Stuart Harold Comberbach (born 27 September 1952) is a Zimbabwean diplomat and politician. Currently, he serves as Ambassador/Permanent Representative of Zimbabwe to the United Nations and other international organisations in Geneva, Switzerland.

Immediately prior to that, he served as a Special Advisor to the Minister of Foreign Affairs and International Trade of Zimbabwe, Lieutenant General (Rtd) Dr Sibusiso B. Moyo.
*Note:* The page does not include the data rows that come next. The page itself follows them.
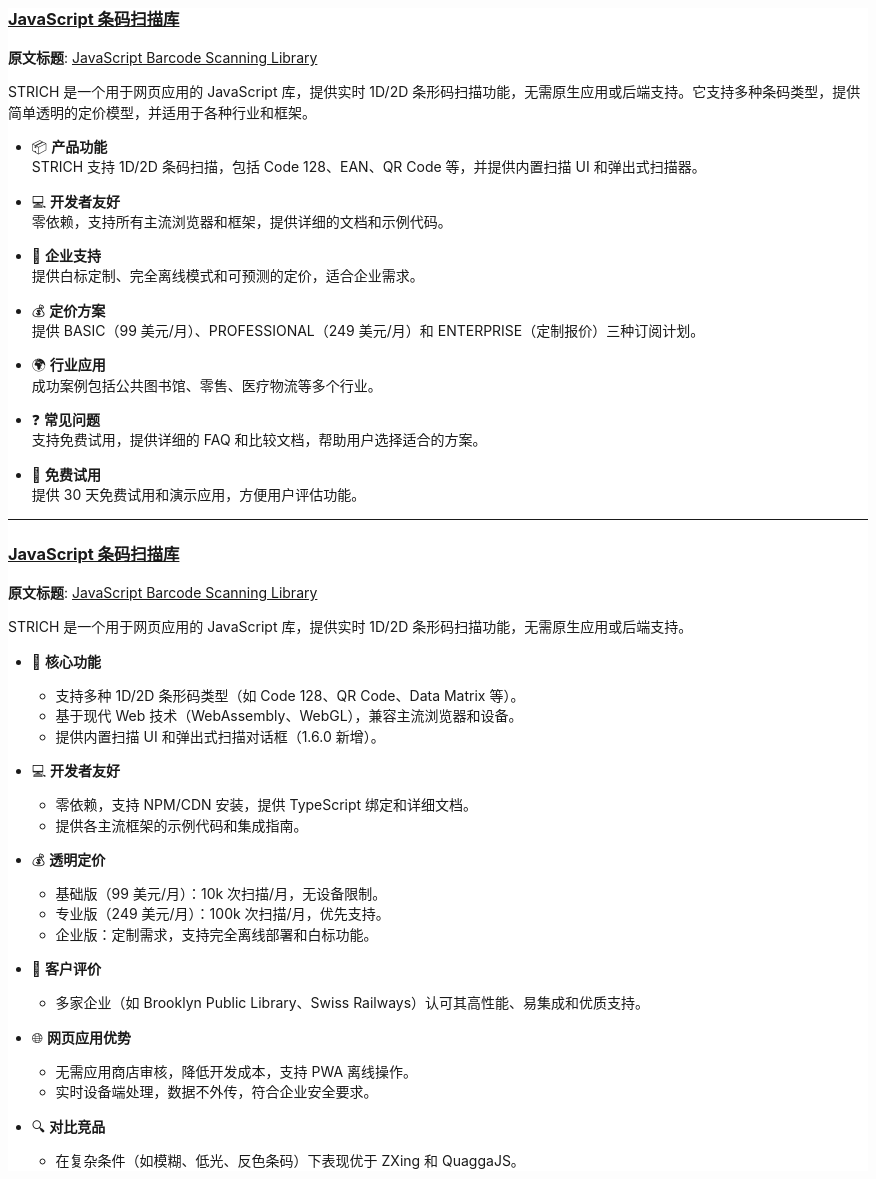 ### [JavaScript 条码扫描库](https://strich.io/?ref=wtw)

**原文标题**: [JavaScript Barcode Scanning Library](https://strich.io/?ref=wtw)

STRICH 是一个用于网页应用的 JavaScript 库，提供实时 1D/2D 条形码扫描功能，无需原生应用或后端支持。它支持多种条码类型，提供简单透明的定价模型，并适用于各种行业和框架。

- 📦 **产品功能**  
  STRICH 支持 1D/2D 条码扫描，包括 Code 128、EAN、QR Code 等，并提供内置扫描 UI 和弹出式扫描器。

- 💻 **开发者友好**  
  零依赖，支持所有主流浏览器和框架，提供详细的文档和示例代码。

- 🏢 **企业支持**  
  提供白标定制、完全离线模式和可预测的定价，适合企业需求。

- 💰 **定价方案**  
  提供 BASIC（99 美元/月）、PROFESSIONAL（249 美元/月）和 ENTERPRISE（定制报价）三种订阅计划。

- 🌍 **行业应用**  
  成功案例包括公共图书馆、零售、医疗物流等多个行业。

- ❓ **常见问题**  
  支持免费试用，提供详细的 FAQ 和比较文档，帮助用户选择适合的方案。

- 🚀 **免费试用**  
  提供 30 天免费试用和演示应用，方便用户评估功能。

---

### [JavaScript 条码扫描库](https://strich.io/?ref=wtw)

**原文标题**: [JavaScript Barcode Scanning Library](https://strich.io/?ref=wtw)

STRICH 是一个用于网页应用的 JavaScript 库，提供实时 1D/2D 条形码扫描功能，无需原生应用或后端支持。  

- 🚀 **核心功能**  
  - 支持多种 1D/2D 条形码类型（如 Code 128、QR Code、Data Matrix 等）。  
  - 基于现代 Web 技术（WebAssembly、WebGL），兼容主流浏览器和设备。  
  - 提供内置扫描 UI 和弹出式扫描对话框（1.6.0 新增）。  

- 💻 **开发者友好**  
  - 零依赖，支持 NPM/CDN 安装，提供 TypeScript 绑定和详细文档。  
  - 提供各主流框架的示例代码和集成指南。  

- 💰 **透明定价**  
  - 基础版（99 美元/月）：10k 次扫描/月，无设备限制。  
  - 专业版（249 美元/月）：100k 次扫描/月，优先支持。  
  - 企业版：定制需求，支持完全离线部署和白标功能。  

- 🌟 **客户评价**  
  - 多家企业（如 Brooklyn Public Library、Swiss Railways）认可其高性能、易集成和优质支持。  

- 🌐 **网页应用优势**  
  - 无需应用商店审核，降低开发成本，支持 PWA 离线操作。  
  - 实时设备端处理，数据不外传，符合企业安全要求。  

- 🔍 **对比竞品**  
  - 在复杂条件（如模糊、低光、反色条码）下表现优于 ZXing 和 QuaggaJS。  
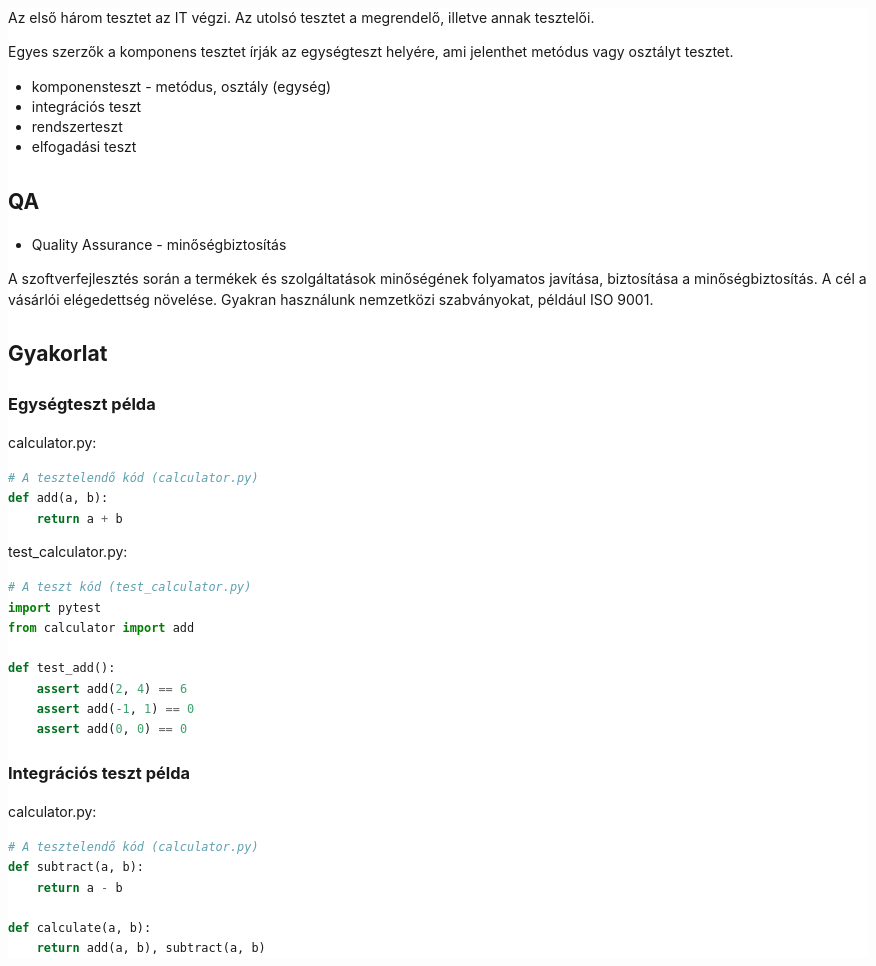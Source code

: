 Az első három tesztet az IT végzi. Az utolsó tesztet a megrendelő, illetve annak tesztelői.

Egyes szerzők a komponens tesztet írják az egységteszt helyére, ami jelenthet metódus vagy osztályt tesztet.

* komponensteszt - metódus, osztály (egység)
* integrációs teszt
* rendszerteszt
* elfogadási teszt

## QA

* Quality Assurance - minőségbiztosítás

A szoftverfejlesztés során a termékek és szolgáltatások minőségének folyamatos javítása, biztosítása a minőségbiztosítás. A cél a vásárlói elégedettség növelése. Gyakran használunk nemzetközi szabványokat, például ISO 9001.

## Gyakorlat

### Egységteszt példa

calculator.py:

```python
# A tesztelendő kód (calculator.py)
def add(a, b):
    return a + b
```

test_calculator.py:

```python
# A teszt kód (test_calculator.py)
import pytest
from calculator import add

def test_add():
    assert add(2, 4) == 6
    assert add(-1, 1) == 0
    assert add(0, 0) == 0
```

### Integrációs teszt példa

calculator.py:

```python
# A tesztelendő kód (calculator.py)
def subtract(a, b):
    return a - b

def calculate(a, b):
    return add(a, b), subtract(a, b)
```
He served previously as Zimbabwe's Ambassador to Italy from 1994 to 1999, and later Ambassador to Japan and South Korea from 2003 to 2014, in 2014 Comberbach was named a senior advisor in the Office the President and Cabinet under former President Robert Mugabe. Born in Salisbury (today Harare), Comberbach joined the Rhodesian civil service in 1974 and is one of the few white civil servants remaining in Zimbabwe.

Early life and education 
Comberbach was born on 27 September 1952 in Salisbury, Southern Rhodesia (today Harare, Zimbabwe). He attended the University of the Witwatersrand in Johannesburg, South Africa, graduating in 1974.

Civil service career 
After graduating from Wits University in 1974, Comberbach returned to Rhodesia and joined the civil service the same year. He worked under the Ministry of Foreign Affairs, serving in Gabon from 1974 to 1979. From 1987 to 1994, he was the head of the Zimbabwe Trade Mission in Johannesburg, South Africa. From 1994 to 1999, he served as Zimbabwe's Ambassador to Italy and the Permanent Representative of Zimbabwe to the United Nations' Food and Agricultural Organization. In Rome, he served on the UN Committee on World Food Security. He was Permanent Secretary for the Ministry of Industry and International Trade from 1999 to 2002. He offered to resign from the civil service in 2001 when he made it clear that he opposed government price control policies that he believed would destroy the Zimbabwean economy. When Minister of Industry and International Trade Nkosana Moyo resigned unexpectedly in May 2001, Comberbach took over as temporary head of the ministry. At the time, a communication from the US Embassy in Harare described Comberbach as "one of the few senior whites remaining in government" and "a competent technocrat." The report noted his close relationship to leading ZANU–PF politician Nathan Shamuyarira, but described him as a "political lightweight."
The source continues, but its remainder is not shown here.